Status: Seven out of ten solved, three left (numbers 3, 6, and 8) to go. I'm thrilled to have readers who seem to enjoy this kind of brainy fun. Nobody's solving cryptic clues on an evangelical blog.

nullifidian said...

Bah! I'm of the draw-the-letters-in-a-circle school of crossword solving - blame my mother - so once I've extracted the necessary letters, the clues normally go by the wayside.

Ta for the FYI though, I never picked up on that bit.

The Times is usual served fried. Some people like to call it "kippers" and seem to think it's actually some variety fish, but little do they know... :-)

nullifidian said...

Two more, and that's it:

3. I'm taking a guess here that it's a word hidden in an anagram of "in depression", so perhaps "sinners" (true worth, perhaps from a theistic perspective).

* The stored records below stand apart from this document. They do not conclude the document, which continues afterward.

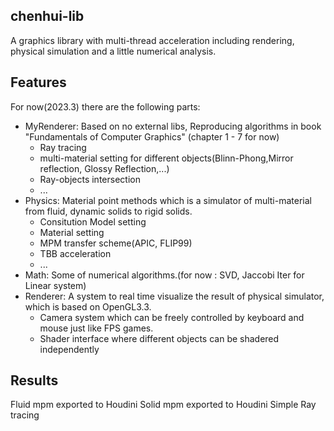 ## chenhui-lib
A graphics library with multi-thread acceleration including rendering, physical simulation and a little numerical analysis.

## Features
For now(2023.3) there are the following parts:
- MyRenderer: Based on no external libs, Reproducing algorithms in book  "Fundamentals of Computer Graphics" (chapter 1 - 7 for now)
  - Ray tracing
  - multi-material setting for different objects(Blinn-Phong,Mirror reflection, Glossy Reflection,...)
  - Ray-objects intersection
  - ...
- Physics: Material point methods which is a simulator of multi-material from fluid, dynamic solids to rigid solids.
  - Consitution Model setting
  - Material setting
  - MPM transfer scheme(APIC, FLIP99)
  - TBB acceleration
  - ...
- Math: Some of numerical algorithms.(for now : SVD, Jaccobi Iter for Linear system)
- Renderer: A system to real time visualize the result of physical simulator, which is based on OpenGL3.3.
  - Camera system which can be freely controlled by keyboard and mouse just like FPS games.
  - Shader interface where different objects can be shadered independently

## Results
Fluid mpm exported to Houdini
Solid mpm exported to Houdini
Simple Ray tracing 

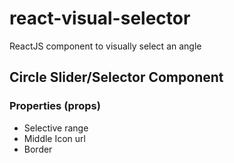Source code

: # react-visual-selector
ReactJS component to visually select an angle

## Circle Slider/Selector Component

### Properties (props)

- Selective range
- Middle Icon url
- Border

6. "Sweeney", (removing the middle or "heart") from "swee(t ho)ney".

nullifidian said...

Ignore my 3. :-)

The Exterminator said...

Null: Nice solve on number 6.

Consider number 3 ignored, as you requested. Which is a good thing, because the only anagrams I can find quickly for "depression" are "spider nose" and "poised erns."

nullifidian said...

Damnit! You do realise that now I shall spend all evening in a vain attempt to answer the remaining 2, or reloading this page in the hope that somebody else has solved them, to satisfy my wordlust?

The Exterminator said...

Null: You can tell that I have nothing to do today except read comments, right?

If you go completely crazy, let me know and I'll privately email you the two remaining answers.

By the way, "depression" also anagrams to "penis so red," but that's not the answer to number 3 either.

Anonymous said...

perhaps a double post.. if so, sorry :S. but.. 8 is Mark Twain. (strange kmart = mark t "shower" = rain.. wain for elmer fudd))

nullifidian said...

This is another guess for 3. Thoreau. "a true worth" - rut (a depression) = aethrow => thor-awe which sounds like Thoreau. I know this is rather weak...

The first name that springs to mind for 3 is actually Russell, but I don't seem to be able to find any way to wrangle the clue to fit it.

The Exterminator said...

Well, do pay attention to that man (or woman) behind the curtain, because Anonymous is correct.

Null: Nope. Neither Russell nor Thoreau. You're gonna hate me, I'm afraid.

Anonymous said...

I have a feeling the answer to number 3 is Daniel Dennett, but I can't get the clue to fit.

The Exterminator said...


Faith doesn't count here. You need evidence.

Anonymous said...

net (for net worth) inside dent (for depression) = Den (net) t

nullifidian said...

Hurrah! :-D

The Exterminator said...

Nowoo got it!

Explanation: The clue used a tricky apostrophe. "An atheist's" did not mean something belonging to an atheist; it meant "An atheist is ..."

Properly punctuated, and italicized for clarity, the clue would read:

An atheist [is]: "true worth is in depression." I suppose that last "is" made it even more sneaky, but I don't think I broke any rules.

nullifidian said...

Good clean atheistic fun and a brain workout to boot. Thanks! :-)

Anonymous said...

Thanks for the challenge! I went ahead and made 10 of my own for you on my blog. Prizes for the winners!